◆ Task prompt: Word for word, reproduce all entries below, leaving every picture out.

[Plain-text document sources]

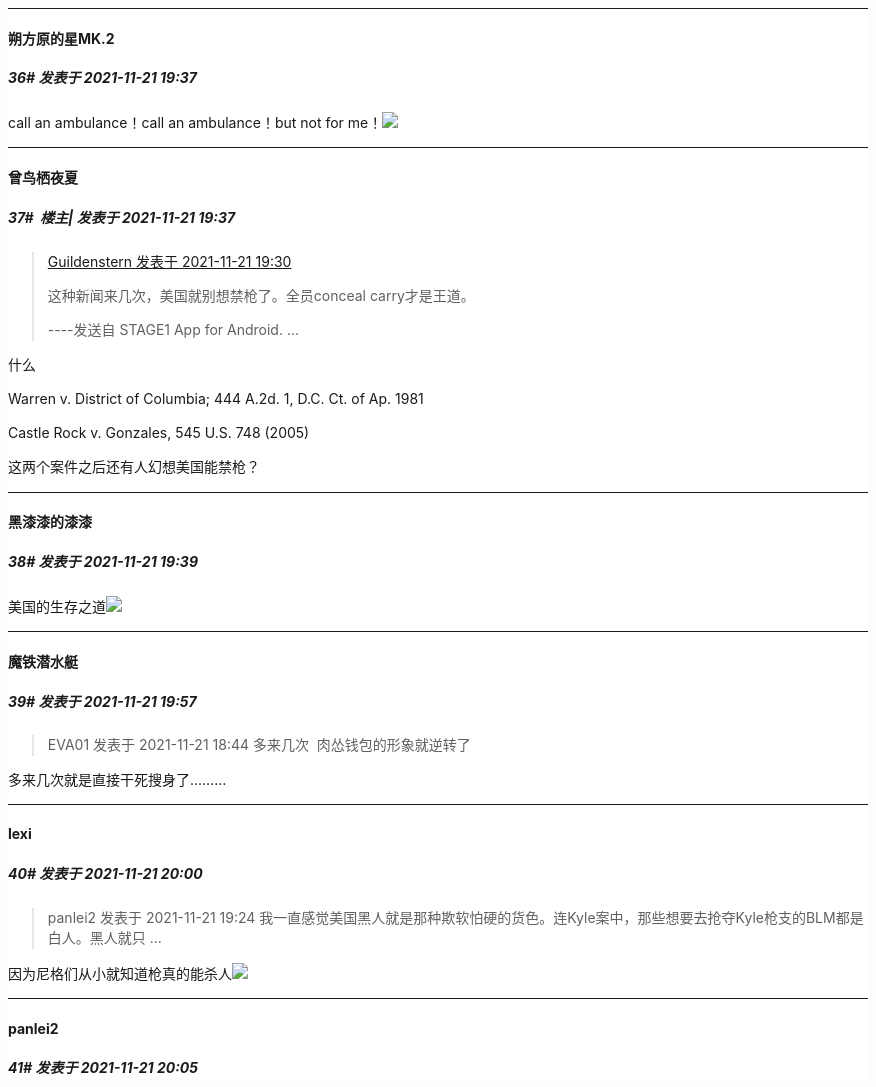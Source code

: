 *****

####  朔方原的星MK.2  
##### 36#       发表于 2021-11-21 19:37

call an ambulance！call an ambulance！but not for me！<img src="https://static.saraba1st.com/image/smiley/face2017/067.png" referrerpolicy="no-referrer">

*****

####  曾鸟栖夜夏  
##### 37#         楼主| 发表于 2021-11-21 19:37

<blockquote><a href="httphttps://bbs.saraba1st.com/2b/forum.php?mod=redirect&amp;goto=findpost&amp;pid=53639982&amp;ptid=2038702" target="_blank">Guildenstern 发表于 2021-11-21 19:30</a>

这种新闻来几次，美国就别想禁枪了。全员conceal carry才是王道。

----发送自 STAGE1 App for Android. ...</blockquote>
什么

Warren v. District of Columbia; 444 A.2d. 1, D.C. Ct. of Ap. 1981

Castle Rock v. Gonzales, 545 U.S. 748 (2005)

这两个案件之后还有人幻想美国能禁枪？

*****

####  黑漆漆的漆漆  
##### 38#       发表于 2021-11-21 19:39

美国的生存之道<img src="https://static.saraba1st.com/image/smiley/face2017/067.png" referrerpolicy="no-referrer">

*****

####  魔铁潜水艇  
##### 39#       发表于 2021-11-21 19:57

<blockquote>EVA01 发表于 2021-11-21 18:44
多来几次  肉怂钱包的形象就逆转了</blockquote>
多来几次就是直接干死搜身了………

*****

####  lexi  
##### 40#       发表于 2021-11-21 20:00

<blockquote>panlei2 发表于 2021-11-21 19:24
我一直感觉美国黑人就是那种欺软怕硬的货色。连Kyle案中，那些想要去抢夺Kyle枪支的BLM都是白人。黑人就只 ...</blockquote>
因为尼格们从小就知道枪真的能杀人<img src="https://static.saraba1st.com/image/smiley/face2017/067.png" referrerpolicy="no-referrer">

*****

####  panlei2  
##### 41#       发表于 2021-11-21 20:05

◆ Problem solution:
Source code

: *****

####  朔方原的星MK.2  
##### 36#       发表于 2021-11-21 19:37

call an ambulance！call an ambulance！but not for me！<img src="https://static.saraba1st.com/image/smiley/face2017/067.png" referrerpolicy="no-referrer">

*****

####  曾鸟栖夜夏  
##### 37#         楼主| 发表于 2021-11-21 19:37

<blockquote><a href="httphttps://bbs.saraba1st.com/2b/forum.php?mod=redirect&amp;goto=findpost&amp;pid=53639982&amp;ptid=2038702" target="_blank">Guildenstern 发表于 2021-11-21 19:30</a>

这种新闻来几次，美国就别想禁枪了。全员conceal carry才是王道。

----发送自 STAGE1 App for Android. ...</blockquote>
什么

Warren v. District of Columbia; 444 A.2d. 1, D.C. Ct. of Ap. 1981

Castle Rock v. Gonzales, 545 U.S. 748 (2005)

这两个案件之后还有人幻想美国能禁枪？

*****

####  黑漆漆的漆漆  
##### 38#       发表于 2021-11-21 19:39

美国的生存之道<img src="https://static.saraba1st.com/image/smiley/face2017/067.png" referrerpolicy="no-referrer">

*****

####  魔铁潜水艇  
##### 39#       发表于 2021-11-21 19:57

<blockquote>EVA01 发表于 2021-11-21 18:44
多来几次  肉怂钱包的形象就逆转了</blockquote>
多来几次就是直接干死搜身了………

*****

####  lexi  
##### 40#       发表于 2021-11-21 20:00

<blockquote>panlei2 发表于 2021-11-21 19:24
我一直感觉美国黑人就是那种欺软怕硬的货色。连Kyle案中，那些想要去抢夺Kyle枪支的BLM都是白人。黑人就只 ...</blockquote>
因为尼格们从小就知道枪真的能杀人<img src="https://static.saraba1st.com/image/smiley/face2017/067.png" referrerpolicy="no-referrer">

*****

####  panlei2  
##### 41#       发表于 2021-11-21 20:05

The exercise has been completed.